La decisión de Estados Unidos de ayudar a Japón señala un cambio estratégico en la política de divisas. El secretario del Tesoro, Scott Bessent, fue fotografiado con una nota que decía «To Do: Buy Japanese Yen», lo que indica un plan deliberado. La intervención busca evitar una depreciación excesiva del yen que podría perjudicar el comercio global y desencadenar devaluaciones competitivas. También refleja la presión política sobre la primera ministra japonesa, Sanae Takaichi, para controlar la inflación y apoyar la economía.

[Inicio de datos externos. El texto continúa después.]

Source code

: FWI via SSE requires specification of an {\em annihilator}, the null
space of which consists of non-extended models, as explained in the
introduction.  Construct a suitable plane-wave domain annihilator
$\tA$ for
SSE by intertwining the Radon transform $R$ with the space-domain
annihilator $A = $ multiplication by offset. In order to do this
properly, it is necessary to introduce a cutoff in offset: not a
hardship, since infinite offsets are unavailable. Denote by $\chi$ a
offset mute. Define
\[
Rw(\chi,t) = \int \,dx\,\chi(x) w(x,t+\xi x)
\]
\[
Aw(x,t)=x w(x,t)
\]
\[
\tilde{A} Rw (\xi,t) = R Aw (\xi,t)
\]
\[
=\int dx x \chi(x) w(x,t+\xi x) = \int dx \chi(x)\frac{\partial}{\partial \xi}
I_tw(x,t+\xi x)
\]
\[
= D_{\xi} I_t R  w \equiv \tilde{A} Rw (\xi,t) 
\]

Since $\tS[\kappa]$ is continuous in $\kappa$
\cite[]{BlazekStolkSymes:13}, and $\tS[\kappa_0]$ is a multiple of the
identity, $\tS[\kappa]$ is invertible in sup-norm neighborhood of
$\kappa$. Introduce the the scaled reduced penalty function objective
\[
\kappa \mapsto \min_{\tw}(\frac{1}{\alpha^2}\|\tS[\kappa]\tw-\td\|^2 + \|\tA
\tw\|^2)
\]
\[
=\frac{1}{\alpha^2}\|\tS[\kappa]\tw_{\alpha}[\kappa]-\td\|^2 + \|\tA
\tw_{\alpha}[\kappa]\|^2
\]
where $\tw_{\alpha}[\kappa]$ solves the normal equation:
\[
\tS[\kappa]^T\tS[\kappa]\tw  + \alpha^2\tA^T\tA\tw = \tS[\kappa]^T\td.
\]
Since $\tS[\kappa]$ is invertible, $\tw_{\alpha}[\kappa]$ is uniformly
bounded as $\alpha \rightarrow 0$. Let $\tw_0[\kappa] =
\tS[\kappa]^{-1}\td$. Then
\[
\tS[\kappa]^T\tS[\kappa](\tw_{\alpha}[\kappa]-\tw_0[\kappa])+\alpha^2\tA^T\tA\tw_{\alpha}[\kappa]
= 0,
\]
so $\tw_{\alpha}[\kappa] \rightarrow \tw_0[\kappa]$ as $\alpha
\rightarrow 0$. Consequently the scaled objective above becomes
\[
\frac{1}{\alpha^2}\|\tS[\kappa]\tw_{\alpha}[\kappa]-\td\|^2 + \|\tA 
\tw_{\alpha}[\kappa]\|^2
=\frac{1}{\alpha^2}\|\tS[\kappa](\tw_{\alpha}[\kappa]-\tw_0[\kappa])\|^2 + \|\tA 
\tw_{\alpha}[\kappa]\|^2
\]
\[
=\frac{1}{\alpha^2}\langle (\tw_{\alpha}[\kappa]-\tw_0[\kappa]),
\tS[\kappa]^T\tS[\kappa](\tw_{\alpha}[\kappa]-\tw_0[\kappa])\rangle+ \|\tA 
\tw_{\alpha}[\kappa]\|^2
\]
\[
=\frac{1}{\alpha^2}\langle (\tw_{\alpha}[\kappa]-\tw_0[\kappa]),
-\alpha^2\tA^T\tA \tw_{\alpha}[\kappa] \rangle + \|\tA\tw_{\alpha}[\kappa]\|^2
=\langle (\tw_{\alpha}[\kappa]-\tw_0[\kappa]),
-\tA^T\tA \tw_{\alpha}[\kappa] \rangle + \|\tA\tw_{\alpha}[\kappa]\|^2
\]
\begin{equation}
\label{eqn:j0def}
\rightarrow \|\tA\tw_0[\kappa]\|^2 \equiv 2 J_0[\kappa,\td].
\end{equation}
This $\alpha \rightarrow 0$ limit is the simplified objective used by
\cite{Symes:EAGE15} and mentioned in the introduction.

Impacto en los mercados globales
La intervención coordinada en materia de divisas es poco frecuente y puede tener efectos de gran alcance. Al comprar yenes, EE. UU. y Japón pretenden fortalecer la divisa, pero este tipo de acciones suele ser temporal. La tabla a continuación compara los factores clave que influyen en el valor del yen:
| Factor | Impacto en el yen | Ejemplo |
|---|---|---|
| Tipos de interés | Tipos más bajos debilitan el yen | Tipos del BOJ cerca de cero |
| Importaciones de energía | Costes más altos debilitan el yen | Perturbación del suministro en Oriente Medio |
| Deuda del gobierno | Alta deuda debilita la confianza | 200%+ del PIB |
| Intervención | Comprar yen fortalece la divisa | Acción coordinada EE. UU.-Japón |
¿Qué significa esto para la economía de Japón?
Para Japón, un yen más fuerte ayuda a reducir los costes de importación de energía y alimentos, aliviando la presión sobre las empresas y los consumidores. Sin embargo, puede perjudicar a los exportadores, que se benefician de una moneda más débil. El gobierno ya ha gastado miles de millones en subsidios al combustible para amortiguar el golpe, pero la recuperación sostenida requiere reformas estructurales. La intervención puede ofrecer un alivio a corto plazo, pero la estabilidad a largo plazo depende de la orientación de la política del BOJ y de la disciplina fiscal.

Conclusiones clave para inversores y empresas
- La intervención en divisas puede estabilizar temporalmente los tipos de cambio, pero rara vez cambia las tendencias fundamentales.
- Supervise los cambios de política del BOJ y las negociaciones comerciales entre EE. UU. y Japón para anticipar futuros movimientos del yen.
- Las empresas con exposición al yen deberían cubrirse frente a la volatilidad.